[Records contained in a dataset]
····················

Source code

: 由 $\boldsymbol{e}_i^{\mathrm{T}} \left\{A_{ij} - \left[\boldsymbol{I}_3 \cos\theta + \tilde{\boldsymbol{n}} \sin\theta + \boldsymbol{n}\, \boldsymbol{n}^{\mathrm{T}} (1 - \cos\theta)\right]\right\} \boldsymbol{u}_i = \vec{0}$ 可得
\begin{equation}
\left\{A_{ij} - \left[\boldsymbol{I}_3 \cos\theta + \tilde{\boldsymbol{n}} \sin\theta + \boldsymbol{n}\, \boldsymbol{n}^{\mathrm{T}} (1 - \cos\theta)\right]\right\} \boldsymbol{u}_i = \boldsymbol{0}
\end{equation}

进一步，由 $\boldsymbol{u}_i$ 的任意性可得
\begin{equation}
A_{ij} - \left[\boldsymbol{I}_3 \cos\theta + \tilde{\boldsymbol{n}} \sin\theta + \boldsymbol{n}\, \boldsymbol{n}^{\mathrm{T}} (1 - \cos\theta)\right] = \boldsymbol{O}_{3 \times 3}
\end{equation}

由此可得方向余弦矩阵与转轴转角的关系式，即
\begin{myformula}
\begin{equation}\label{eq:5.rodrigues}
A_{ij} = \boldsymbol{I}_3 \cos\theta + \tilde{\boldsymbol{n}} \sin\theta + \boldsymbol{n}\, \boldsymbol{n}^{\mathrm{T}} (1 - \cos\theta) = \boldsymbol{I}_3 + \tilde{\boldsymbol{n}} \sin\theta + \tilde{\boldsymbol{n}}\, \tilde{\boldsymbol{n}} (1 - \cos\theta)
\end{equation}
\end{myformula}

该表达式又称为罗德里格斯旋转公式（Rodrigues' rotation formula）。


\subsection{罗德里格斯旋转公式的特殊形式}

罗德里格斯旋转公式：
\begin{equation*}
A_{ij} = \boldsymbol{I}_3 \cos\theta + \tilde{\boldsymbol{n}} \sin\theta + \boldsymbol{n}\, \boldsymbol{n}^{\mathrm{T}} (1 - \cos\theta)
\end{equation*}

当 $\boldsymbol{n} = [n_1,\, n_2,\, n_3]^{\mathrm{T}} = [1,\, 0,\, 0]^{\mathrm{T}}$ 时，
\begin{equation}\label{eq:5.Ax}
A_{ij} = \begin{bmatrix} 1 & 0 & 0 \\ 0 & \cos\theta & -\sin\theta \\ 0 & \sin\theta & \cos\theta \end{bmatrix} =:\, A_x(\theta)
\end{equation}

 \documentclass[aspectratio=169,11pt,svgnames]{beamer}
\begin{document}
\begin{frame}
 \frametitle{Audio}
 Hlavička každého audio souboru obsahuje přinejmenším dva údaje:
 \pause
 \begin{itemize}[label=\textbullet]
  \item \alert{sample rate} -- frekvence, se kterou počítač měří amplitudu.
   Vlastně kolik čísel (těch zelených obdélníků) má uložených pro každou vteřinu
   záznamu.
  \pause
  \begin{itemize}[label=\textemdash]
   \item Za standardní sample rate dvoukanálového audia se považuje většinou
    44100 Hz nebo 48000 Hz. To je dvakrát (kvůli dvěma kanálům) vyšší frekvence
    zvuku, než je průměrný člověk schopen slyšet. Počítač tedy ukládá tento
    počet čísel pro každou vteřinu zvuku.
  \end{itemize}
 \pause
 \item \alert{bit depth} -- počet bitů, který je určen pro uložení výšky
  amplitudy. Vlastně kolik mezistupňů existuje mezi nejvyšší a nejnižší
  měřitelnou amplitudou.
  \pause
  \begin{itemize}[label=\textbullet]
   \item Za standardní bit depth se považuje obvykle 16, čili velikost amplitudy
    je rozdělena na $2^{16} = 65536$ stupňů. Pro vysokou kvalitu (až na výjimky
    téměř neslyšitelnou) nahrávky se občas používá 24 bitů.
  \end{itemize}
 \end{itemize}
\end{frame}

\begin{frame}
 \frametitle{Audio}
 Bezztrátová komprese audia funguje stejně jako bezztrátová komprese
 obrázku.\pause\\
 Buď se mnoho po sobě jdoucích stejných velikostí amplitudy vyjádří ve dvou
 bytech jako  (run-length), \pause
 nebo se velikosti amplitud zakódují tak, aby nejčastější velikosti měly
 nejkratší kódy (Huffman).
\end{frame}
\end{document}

····················

## TASK REQUIREMENTS
The word to find is "sample". Copy every line of the records that holds it.

## ANSWER AREA
  \item \alert{sample rate} -- frekvence, se kterou počítač měří amplitudu.
   \item Za standardní sample rate dvoukanálového audia se považuje většinou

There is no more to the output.